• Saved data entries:
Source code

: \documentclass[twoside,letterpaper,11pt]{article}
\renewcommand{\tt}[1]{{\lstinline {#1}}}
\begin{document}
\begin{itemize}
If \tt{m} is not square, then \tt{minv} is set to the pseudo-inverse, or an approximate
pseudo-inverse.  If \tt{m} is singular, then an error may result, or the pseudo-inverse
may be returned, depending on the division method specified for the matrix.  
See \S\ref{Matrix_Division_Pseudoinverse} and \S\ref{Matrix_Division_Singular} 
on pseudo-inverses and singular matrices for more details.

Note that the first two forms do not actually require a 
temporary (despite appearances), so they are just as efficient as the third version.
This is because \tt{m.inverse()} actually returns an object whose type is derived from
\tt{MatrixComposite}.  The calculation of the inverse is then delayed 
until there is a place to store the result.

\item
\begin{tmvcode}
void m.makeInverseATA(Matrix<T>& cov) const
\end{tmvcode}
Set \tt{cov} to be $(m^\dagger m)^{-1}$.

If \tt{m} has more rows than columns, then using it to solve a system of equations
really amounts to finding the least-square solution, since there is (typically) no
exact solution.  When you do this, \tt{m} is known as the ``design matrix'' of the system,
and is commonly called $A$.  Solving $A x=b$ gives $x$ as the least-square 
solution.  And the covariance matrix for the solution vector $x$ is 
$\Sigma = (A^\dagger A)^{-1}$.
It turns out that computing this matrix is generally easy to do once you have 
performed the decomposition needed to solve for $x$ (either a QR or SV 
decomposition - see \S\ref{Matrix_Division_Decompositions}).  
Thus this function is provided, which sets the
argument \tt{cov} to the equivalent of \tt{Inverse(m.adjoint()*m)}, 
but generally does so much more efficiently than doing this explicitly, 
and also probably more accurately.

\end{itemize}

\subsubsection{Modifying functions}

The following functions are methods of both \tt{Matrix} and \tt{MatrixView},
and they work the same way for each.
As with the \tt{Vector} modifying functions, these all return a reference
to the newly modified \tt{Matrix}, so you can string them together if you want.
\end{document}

* * *

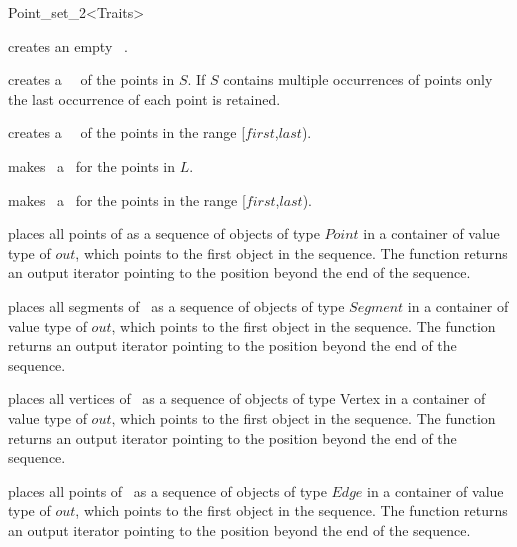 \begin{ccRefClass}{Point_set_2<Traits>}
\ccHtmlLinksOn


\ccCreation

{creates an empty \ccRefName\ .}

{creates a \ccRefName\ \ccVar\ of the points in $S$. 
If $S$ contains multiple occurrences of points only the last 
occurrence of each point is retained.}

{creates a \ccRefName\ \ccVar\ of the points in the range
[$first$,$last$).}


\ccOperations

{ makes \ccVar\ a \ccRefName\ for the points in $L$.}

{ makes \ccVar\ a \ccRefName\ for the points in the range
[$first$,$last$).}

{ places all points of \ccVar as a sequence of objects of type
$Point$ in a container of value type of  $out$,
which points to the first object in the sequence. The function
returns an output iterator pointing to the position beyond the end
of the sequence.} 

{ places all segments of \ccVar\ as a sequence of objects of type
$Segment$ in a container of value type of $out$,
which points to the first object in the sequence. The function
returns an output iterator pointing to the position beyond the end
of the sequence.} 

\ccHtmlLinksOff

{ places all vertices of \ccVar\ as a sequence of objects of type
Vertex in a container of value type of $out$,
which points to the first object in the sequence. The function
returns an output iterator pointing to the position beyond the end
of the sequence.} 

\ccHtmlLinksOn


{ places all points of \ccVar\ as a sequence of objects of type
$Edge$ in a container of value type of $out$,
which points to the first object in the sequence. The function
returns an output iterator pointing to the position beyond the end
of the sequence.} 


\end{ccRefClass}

==

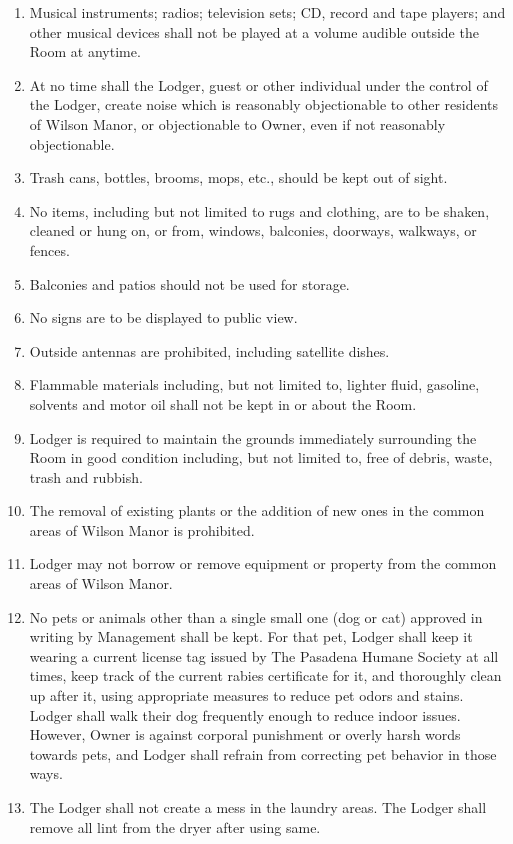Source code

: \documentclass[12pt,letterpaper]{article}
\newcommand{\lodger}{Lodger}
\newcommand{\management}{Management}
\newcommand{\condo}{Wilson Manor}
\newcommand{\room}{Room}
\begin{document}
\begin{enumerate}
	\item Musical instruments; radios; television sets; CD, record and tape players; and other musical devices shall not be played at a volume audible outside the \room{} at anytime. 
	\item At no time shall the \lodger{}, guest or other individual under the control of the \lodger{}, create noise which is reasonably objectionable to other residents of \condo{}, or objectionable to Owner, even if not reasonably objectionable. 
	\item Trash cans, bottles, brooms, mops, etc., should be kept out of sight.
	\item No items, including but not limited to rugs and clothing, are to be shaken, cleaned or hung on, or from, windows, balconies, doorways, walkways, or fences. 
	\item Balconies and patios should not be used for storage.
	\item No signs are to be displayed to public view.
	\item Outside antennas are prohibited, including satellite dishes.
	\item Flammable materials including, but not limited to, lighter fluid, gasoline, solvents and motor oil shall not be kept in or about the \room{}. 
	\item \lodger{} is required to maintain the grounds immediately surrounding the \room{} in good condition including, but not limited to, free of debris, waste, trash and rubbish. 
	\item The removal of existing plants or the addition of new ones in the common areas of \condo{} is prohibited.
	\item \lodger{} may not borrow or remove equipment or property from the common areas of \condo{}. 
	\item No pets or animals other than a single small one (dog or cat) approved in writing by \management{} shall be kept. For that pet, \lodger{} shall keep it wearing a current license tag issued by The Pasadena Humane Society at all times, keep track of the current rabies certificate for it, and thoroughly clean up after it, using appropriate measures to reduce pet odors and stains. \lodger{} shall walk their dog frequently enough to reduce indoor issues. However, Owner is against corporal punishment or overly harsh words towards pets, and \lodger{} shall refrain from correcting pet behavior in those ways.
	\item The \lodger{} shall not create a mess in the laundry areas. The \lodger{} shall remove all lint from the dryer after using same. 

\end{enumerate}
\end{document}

• WORK TASK:
Counting only lines that contain "they", what is the total for the entries above? Give the number alone.

• OUTPUT OF THE TASK:
2